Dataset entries

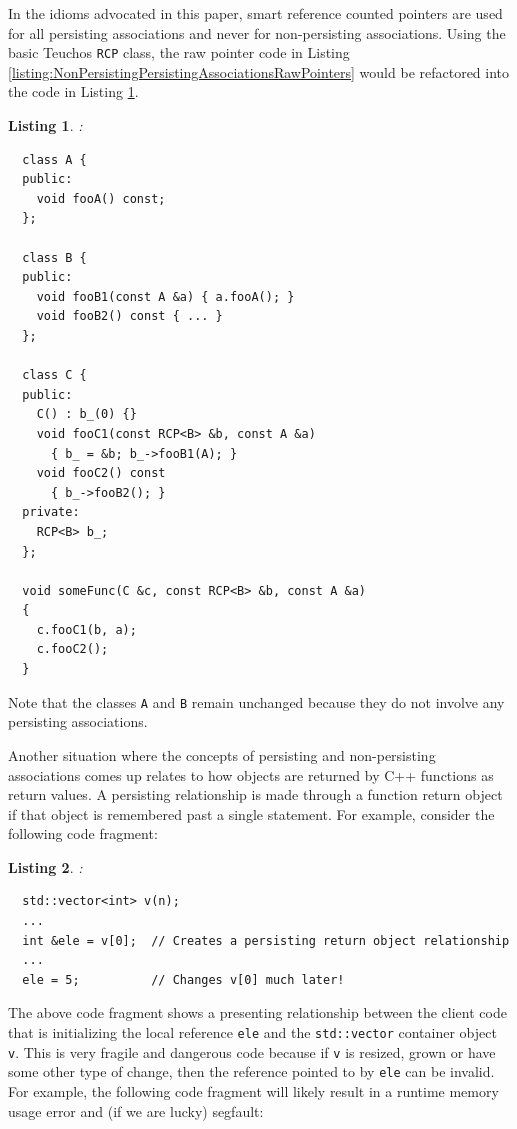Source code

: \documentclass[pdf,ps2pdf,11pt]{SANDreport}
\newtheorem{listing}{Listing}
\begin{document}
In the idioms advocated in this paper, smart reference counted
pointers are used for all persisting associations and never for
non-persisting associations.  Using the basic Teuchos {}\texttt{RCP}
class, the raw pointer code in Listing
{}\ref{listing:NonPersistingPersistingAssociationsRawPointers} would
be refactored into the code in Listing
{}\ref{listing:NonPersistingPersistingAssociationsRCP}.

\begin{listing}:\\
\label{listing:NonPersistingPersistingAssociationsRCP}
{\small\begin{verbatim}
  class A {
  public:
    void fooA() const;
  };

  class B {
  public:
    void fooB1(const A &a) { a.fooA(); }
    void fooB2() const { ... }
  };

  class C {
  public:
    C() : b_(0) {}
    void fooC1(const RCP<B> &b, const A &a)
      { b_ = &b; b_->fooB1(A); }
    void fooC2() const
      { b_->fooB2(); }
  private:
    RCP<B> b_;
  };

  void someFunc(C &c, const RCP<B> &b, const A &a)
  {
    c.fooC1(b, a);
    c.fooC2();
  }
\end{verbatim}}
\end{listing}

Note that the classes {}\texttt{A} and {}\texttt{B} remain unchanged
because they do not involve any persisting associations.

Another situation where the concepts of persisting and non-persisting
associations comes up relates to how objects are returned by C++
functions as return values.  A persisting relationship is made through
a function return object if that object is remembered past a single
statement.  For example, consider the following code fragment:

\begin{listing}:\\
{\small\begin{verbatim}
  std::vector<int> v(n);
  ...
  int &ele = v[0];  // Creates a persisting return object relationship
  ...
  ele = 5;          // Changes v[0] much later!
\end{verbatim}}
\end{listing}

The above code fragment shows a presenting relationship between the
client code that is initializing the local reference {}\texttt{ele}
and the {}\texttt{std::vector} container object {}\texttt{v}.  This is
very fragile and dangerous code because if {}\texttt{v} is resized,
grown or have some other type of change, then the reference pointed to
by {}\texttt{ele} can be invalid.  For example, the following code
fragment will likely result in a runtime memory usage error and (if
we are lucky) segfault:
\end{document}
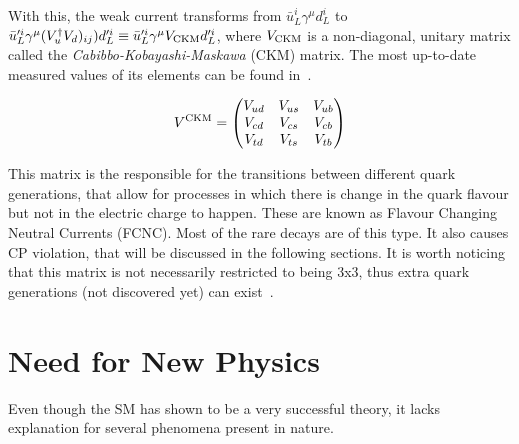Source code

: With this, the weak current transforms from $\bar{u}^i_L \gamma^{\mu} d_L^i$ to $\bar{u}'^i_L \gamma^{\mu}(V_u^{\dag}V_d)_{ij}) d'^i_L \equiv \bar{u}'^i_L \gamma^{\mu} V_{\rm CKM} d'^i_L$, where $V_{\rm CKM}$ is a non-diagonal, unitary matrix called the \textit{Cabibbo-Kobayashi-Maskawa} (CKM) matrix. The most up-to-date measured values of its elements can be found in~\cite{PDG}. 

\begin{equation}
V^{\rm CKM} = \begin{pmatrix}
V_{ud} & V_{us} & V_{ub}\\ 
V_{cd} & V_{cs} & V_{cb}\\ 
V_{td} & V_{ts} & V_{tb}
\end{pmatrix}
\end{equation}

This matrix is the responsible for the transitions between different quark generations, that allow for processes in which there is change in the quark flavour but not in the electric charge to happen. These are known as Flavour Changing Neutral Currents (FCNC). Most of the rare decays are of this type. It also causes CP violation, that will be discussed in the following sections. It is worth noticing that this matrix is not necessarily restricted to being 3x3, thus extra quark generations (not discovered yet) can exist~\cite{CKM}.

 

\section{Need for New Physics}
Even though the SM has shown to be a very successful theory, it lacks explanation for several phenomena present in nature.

▶ [PROBLEM TO SOLVE] From the records above, pull out each line that has "values".

▶ [RESULT BELOW]
functions as return values.  A persisting relationship is made through
: With this, the weak current transforms from $\bar{u}^i_L \gamma^{\mu} d_L^i$ to $\bar{u}'^i_L \gamma^{\mu}(V_u^{\dag}V_d)_{ij}) d'^i_L \equiv \bar{u}'^i_L \gamma^{\mu} V_{\rm CKM} d'^i_L$, where $V_{\rm CKM}$ is a non-diagonal, unitary matrix called the \textit{Cabibbo-Kobayashi-Maskawa} (CKM) matrix. The most up-to-date measured values of its elements can be found in~\cite{PDG}. 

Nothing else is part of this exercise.